(Dataset entries)
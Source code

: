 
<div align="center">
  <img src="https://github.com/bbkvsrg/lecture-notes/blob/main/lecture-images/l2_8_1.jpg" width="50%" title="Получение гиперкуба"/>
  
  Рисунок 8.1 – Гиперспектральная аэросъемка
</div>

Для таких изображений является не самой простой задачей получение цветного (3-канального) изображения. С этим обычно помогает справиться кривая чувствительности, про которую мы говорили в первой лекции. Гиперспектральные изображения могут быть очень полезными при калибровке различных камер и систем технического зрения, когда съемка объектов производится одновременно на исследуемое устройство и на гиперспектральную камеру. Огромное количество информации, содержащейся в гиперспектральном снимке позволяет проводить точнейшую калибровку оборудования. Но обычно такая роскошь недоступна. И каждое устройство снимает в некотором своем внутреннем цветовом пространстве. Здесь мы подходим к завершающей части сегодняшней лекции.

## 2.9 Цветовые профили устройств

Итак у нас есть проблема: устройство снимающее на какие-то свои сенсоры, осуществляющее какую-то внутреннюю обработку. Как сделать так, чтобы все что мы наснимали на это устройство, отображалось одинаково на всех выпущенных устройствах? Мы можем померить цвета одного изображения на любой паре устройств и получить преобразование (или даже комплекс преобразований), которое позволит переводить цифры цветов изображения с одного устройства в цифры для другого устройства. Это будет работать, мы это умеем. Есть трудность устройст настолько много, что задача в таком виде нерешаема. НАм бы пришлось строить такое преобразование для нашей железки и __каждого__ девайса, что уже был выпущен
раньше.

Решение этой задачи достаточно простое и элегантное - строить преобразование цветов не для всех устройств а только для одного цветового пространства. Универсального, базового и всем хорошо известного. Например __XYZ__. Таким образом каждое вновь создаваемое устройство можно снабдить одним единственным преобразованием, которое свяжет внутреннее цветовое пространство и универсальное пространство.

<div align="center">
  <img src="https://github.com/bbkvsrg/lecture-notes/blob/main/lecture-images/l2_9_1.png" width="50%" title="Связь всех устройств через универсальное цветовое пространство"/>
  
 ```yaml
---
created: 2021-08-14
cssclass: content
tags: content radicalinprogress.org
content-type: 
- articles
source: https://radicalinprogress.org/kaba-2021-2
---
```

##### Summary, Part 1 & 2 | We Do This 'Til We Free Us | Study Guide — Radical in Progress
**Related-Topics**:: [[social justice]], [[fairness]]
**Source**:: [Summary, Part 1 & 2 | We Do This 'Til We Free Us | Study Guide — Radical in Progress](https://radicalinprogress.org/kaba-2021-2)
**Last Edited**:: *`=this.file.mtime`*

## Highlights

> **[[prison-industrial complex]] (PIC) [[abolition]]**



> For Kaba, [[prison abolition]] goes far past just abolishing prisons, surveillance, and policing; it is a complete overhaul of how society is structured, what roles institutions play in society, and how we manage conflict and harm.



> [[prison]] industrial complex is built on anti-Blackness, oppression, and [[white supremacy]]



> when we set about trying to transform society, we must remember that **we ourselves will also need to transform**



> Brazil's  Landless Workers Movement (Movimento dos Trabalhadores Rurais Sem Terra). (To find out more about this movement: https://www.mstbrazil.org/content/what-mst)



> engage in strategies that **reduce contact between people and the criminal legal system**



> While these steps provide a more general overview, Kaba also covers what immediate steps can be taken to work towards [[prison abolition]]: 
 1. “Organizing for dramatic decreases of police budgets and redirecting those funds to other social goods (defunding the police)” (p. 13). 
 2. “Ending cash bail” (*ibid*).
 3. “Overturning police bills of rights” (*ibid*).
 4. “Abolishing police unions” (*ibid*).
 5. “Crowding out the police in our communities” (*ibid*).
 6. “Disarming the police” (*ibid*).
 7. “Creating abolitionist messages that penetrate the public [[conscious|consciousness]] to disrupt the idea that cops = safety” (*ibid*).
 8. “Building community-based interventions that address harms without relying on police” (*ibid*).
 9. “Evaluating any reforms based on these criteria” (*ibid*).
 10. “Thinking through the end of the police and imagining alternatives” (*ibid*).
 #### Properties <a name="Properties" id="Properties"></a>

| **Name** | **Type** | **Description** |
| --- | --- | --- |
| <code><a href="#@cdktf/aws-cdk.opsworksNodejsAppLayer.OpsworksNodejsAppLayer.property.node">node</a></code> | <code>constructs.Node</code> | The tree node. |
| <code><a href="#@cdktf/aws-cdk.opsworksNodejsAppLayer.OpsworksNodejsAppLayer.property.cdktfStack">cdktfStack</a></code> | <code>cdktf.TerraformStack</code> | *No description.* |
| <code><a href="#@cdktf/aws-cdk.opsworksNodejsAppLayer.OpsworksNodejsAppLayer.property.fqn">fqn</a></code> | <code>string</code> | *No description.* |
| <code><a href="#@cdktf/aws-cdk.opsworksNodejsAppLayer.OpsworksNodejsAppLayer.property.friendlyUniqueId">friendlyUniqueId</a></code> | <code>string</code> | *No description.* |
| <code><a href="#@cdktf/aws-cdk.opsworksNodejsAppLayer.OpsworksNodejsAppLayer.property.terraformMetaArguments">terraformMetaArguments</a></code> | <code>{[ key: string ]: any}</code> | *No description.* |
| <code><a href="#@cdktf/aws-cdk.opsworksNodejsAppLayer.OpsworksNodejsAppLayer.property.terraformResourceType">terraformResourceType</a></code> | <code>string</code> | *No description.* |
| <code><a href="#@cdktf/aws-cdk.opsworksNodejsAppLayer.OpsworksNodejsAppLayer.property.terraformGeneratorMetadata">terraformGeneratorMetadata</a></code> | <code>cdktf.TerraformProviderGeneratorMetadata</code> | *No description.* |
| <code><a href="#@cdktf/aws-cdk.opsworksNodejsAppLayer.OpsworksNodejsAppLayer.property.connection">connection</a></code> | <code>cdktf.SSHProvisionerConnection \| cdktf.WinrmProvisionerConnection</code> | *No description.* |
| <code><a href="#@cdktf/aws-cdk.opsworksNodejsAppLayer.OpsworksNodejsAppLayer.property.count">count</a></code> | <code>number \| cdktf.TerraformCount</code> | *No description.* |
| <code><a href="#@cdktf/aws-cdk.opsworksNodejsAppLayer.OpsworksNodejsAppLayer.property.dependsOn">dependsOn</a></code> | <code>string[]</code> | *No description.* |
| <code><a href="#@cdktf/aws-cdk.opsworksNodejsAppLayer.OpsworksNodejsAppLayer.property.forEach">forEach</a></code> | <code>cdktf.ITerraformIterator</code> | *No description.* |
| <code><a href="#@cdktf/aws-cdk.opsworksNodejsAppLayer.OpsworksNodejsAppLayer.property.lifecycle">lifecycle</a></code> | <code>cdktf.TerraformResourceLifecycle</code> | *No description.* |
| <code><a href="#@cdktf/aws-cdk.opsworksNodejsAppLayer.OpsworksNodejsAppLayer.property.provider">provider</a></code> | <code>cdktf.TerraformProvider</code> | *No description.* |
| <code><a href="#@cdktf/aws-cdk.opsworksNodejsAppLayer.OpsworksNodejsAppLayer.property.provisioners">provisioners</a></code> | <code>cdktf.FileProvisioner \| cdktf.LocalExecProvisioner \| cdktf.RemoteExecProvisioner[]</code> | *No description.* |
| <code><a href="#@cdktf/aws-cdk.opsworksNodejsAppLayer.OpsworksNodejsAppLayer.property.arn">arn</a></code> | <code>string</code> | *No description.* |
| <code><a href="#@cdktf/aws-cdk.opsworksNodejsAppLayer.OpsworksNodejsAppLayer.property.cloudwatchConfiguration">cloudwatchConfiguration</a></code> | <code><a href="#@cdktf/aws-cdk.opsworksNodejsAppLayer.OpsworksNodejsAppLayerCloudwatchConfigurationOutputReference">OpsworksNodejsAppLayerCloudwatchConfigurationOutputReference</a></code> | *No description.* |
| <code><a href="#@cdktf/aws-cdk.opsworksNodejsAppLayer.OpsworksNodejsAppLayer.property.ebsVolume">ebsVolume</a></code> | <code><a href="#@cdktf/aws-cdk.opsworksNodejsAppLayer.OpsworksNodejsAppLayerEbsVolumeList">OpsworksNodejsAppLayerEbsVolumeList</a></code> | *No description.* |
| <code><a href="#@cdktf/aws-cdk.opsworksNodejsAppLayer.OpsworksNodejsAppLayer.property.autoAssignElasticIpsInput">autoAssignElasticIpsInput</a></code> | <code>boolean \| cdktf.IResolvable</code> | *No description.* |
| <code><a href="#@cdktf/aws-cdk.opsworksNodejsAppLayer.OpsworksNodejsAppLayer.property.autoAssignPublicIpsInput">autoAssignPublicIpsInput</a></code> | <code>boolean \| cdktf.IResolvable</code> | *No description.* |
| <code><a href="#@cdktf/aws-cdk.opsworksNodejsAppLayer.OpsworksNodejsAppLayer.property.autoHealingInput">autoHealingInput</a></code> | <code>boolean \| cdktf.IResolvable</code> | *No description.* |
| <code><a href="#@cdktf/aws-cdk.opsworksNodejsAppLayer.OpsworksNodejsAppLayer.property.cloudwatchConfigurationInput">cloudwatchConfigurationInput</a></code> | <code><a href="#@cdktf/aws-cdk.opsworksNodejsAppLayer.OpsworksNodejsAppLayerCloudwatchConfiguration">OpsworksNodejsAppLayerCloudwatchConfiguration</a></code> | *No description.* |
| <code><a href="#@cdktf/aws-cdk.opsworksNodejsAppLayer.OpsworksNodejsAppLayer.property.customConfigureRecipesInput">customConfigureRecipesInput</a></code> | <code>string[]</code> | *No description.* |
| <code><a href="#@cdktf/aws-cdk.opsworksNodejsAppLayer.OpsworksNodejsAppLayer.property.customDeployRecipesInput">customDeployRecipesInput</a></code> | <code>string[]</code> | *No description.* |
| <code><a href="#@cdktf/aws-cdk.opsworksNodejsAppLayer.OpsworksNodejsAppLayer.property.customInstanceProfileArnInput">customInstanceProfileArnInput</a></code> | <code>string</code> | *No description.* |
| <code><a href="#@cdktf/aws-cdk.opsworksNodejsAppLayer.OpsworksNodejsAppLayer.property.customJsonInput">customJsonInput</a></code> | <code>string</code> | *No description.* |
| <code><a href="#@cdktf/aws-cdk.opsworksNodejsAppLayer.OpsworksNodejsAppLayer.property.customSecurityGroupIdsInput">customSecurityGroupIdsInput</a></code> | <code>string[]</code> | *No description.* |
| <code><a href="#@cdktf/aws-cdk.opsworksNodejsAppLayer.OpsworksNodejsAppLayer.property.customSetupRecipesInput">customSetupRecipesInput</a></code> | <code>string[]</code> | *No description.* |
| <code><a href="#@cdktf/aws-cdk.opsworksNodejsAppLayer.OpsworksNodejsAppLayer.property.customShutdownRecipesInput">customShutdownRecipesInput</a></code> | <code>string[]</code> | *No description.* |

» **TASK INSTRUCTIONS**: The answer must be every line of the records above that holds the word "industrial".

» **RESPONSE BELOW**:
> **[[prison-industrial complex]] (PIC) [[abolition]]**
> [[prison]] industrial complex is built on anti-Blackness, oppression, and [[white supremacy]]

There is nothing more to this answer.